A small team following misplaced credit
Atelier Source Clair studies how AI engines attribute French business information — where a claim can travel from a first-party page to a directory, press note or bilingual mirror before the model names its source.
i. Where the work began
The founding source-mismatch case was small enough to miss. A French manufacturer's own technical note had the full explanation. A regional directory carried a clipped version. The AI answer used the richer detail, yet the citation landed on the directory. Nothing in the sentence looked dramatic. The mismatch sat in the credit line, like a label stuck to the wrong drawer.
The group formed around that gap. Maëlle Riston traced where the claim had first appeared. Adrien Solac compared whether the same behavior returned in other engines. Lise Varnier looked at the French and English versions of the source trail. Tomas Elian named the error pattern instead of smoothing it away. Together they built Atelier Source Clair as a methodological lab for attribution, not a ranking desk or a page-repair shop.
The lab works at the seam between public evidence and visible citation. Its material follows prompts, cited pages and source paths closely enough to show when credit held, slipped or disappeared.
ii. Why this layer
The lab's position is narrow on purpose. AI visibility is often discussed as presence: whether a business is mentioned, recommended or summarized. Atelier Source Clair watches the next layer down. When an answer names a source, that source gains authority in the reader's eyes.

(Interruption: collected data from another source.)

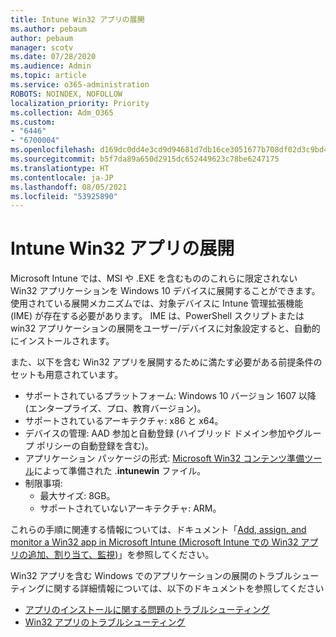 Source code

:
 ```yaml
---
title: Intune Win32 アプリの展開
ms.author: pebaum
author: pebaum
manager: scotv
ms.date: 07/28/2020
ms.audience: Admin
ms.topic: article
ms.service: o365-administration
ROBOTS: NOINDEX, NOFOLLOW
localization_priority: Priority
ms.collection: Adm_O365
ms.custom:
- "6446"
- "6700004"
ms.openlocfilehash: d169dc0dd4e3cd9d94681d7db16ce3051677b708df02d3c9bd461855daabb295
ms.sourcegitcommit: b5f7da89a650d2915dc652449623c78be6247175
ms.translationtype: HT
ms.contentlocale: ja-JP
ms.lasthandoff: 08/05/2021
ms.locfileid: "53925890"
---
```

# <a name="intune-win32-app-deployment"></a>Intune Win32 アプリの展開

Microsoft Intune では、MSI や .EXE を含むもののこれらに限定されない Win32 アプリケーションを Windows 10 デバイスに展開することができます。 使用されている展開メカニズムでは、対象デバイスに Intune 管理拡張機能 (IME) が存在する必要があります。 IME は、PowerShell スクリプトまたは win32 アプリケーションの展開をユーザー/デバイスに対象設定すると、自動的にインストールされます。

また、以下を含む Win32 アプリを展開するために満たす必要がある前提条件のセットも用意されています。

- サポートされているプラットフォーム: Windows 10 バージョン 1607 以降 (エンタープライズ、プロ、教育バージョン)。
- サポートされているアーキテクチャ: x86 と x64。
- デバイスの管理: AAD 参加と自動登録 (ハイブリッド ドメイン参加やグループ ポリシーの自動登録を含む)。
- アプリケーション パッケージの形式: [Microsoft Win32 コンテンツ準備ツール](https://docs.microsoft.com/mem/intune/apps/apps-win32-prepare)によって準備された .**intunewin** ファイル。
- 制限事項:
    - 最大サイズ: 8GB。
    - サポートされていないアーキテクチャ: ARM。

これらの手順に関連する情報については、ドキュメント「[Add, assign, and monitor a Win32 app in Microsoft Intune (Microsoft Intune での Win32 アプリの追加、割り当て、監視)](https://docs.microsoft.com/mem/intune/apps/apps-win32-add)」を参照してください。

Win32 アプリを含む Windows でのアプリケーションの展開のトラブルシューティングに関する詳細情報については、以下のドキュメントを参照してください

- [アプリのインストールに関する問題のトラブルシューティング](https://docs.microsoft.com/mem/intune/apps/troubleshoot-app-install)  
- [Win32 アプリのトラブルシューティング](https://docs.microsoft.com/mem/intune/apps/apps-win32-troubleshoot)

If the credited page only copied, shortened or contradicted the original carrier of the claim, the public memory of the business has shifted a little. The lab's work is to make that shift visible.
iii. What we do not do
The lab does not rank companies, declare one engine the winner or rewrite business pages as a service. Its materials are observations and methodological notes, meant to help readers understand citation behavior, not to sell a guaranteed visibility fix. Focus: citation and attribution in French AI answers. Method: repeated query sets, model comparison and source-path review.
Masthead · four researchers
Studies how AI answers move credit from first-party French sources to directories, media pages or institutional summaries. She previously edited business documentation, compared public company profiles and reviewed source trails for research summaries. Her work keeps the original carrier of a claim in view.

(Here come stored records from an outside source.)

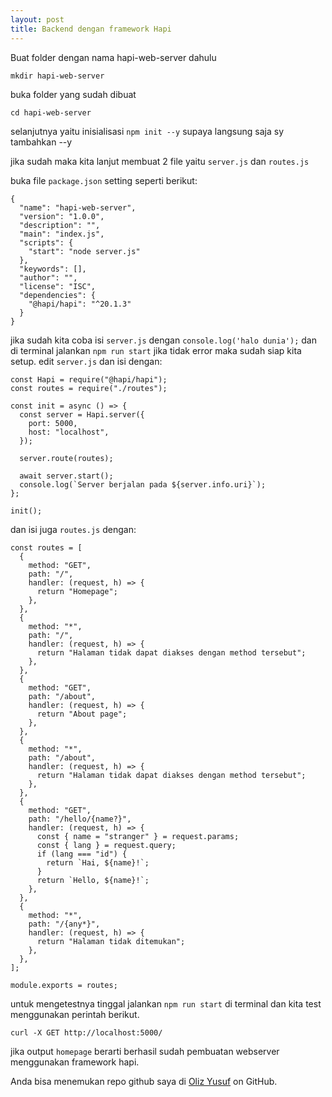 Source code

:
 ```yaml
---
layout: post
title: Backend dengan framework Hapi
---
```


Buat folder dengan nama hapi-web-server dahulu

`mkdir hapi-web-server`

buka folder yang sudah dibuat

`cd hapi-web-server`

selanjutnya yaitu inisialisasi `npm init --y` supaya langsung saja sy tambahkan --y

jika sudah maka kita lanjut membuat 2 file yaitu `server.js` dan `routes.js`

buka file `package.json` setting seperti berikut:

```
{
  "name": "hapi-web-server",
  "version": "1.0.0",
  "description": "",
  "main": "index.js",
  "scripts": {
    "start": "node server.js"
  },
  "keywords": [],
  "author": "",
  "license": "ISC",
  "dependencies": {
    "@hapi/hapi": "^20.1.3"
  }
}
```
jika sudah kita coba isi `server.js` dengan 
`console.log('halo dunia');`
dan di terminal jalankan `npm run start`
jika tidak error maka sudah siap kita setup.
edit `server.js` dan isi dengan:
```
const Hapi = require("@hapi/hapi");
const routes = require("./routes");

const init = async () => {
  const server = Hapi.server({
    port: 5000,
    host: "localhost",
  });

  server.route(routes);

  await server.start();
  console.log(`Server berjalan pada ${server.info.uri}`);
};

init();

```
dan isi juga `routes.js` dengan:
```
const routes = [
  {
    method: "GET",
    path: "/",
    handler: (request, h) => {
      return "Homepage";
    },
  },
  {
    method: "*",
    path: "/",
    handler: (request, h) => {
      return "Halaman tidak dapat diakses dengan method tersebut";
    },
  },
  {
    method: "GET",
    path: "/about",
    handler: (request, h) => {
      return "About page";
    },
  },
  {
    method: "*",
    path: "/about",
    handler: (request, h) => {
      return "Halaman tidak dapat diakses dengan method tersebut";
    },
  },
  {
    method: "GET",
    path: "/hello/{name?}",
    handler: (request, h) => {
      const { name = "stranger" } = request.params;
      const { lang } = request.query;
      if (lang === "id") {
        return `Hai, ${name}!`;
      }
      return `Hello, ${name}!`;
    },
  },
  {
    method: "*",
    path: "/{any*}",
    handler: (request, h) => {
      return "Halaman tidak ditemukan";
    },
  },
];

module.exports = routes;

```

untuk mengetestnya tinggal jalankan `npm run start` di terminal dan kita test menggunakan perintah berikut.
```
curl -X GET http://localhost:5000/

```
jika output `homepage` berarti berhasil sudah pembuatan webserver menggunakan framework hapi.


Anda bisa menemukan repo github saya di [Oliz Yusuf](https://github.com/olizyusuf) on GitHub.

Asks whether citation patterns are shared across AI engines or remain specific to one answer system. He previously built repeatable desk-research workflows, maintained query logs and reviewed conflicting public descriptions of small companies. He looks for patterns that survive more than one run.
Examines how engines choose between French and English versions of the same business page or topic explanation. She previously worked on bilingual editorial audits, terminology alignment and public-facing service descriptions. Her review catches the quiet drift when two languages carry different versions of a fact.
Works on the qualitative patterns behind misattribution, uncited absorption, copied facts and source displacement. He previously reviewed factual consistency across business pages, local listings, press fragments and sector directories. He turns messy cases into clear error categories without pretending every path is provable.
The lab studies where credit moves in the answer; new cases appear in the index as the work advances.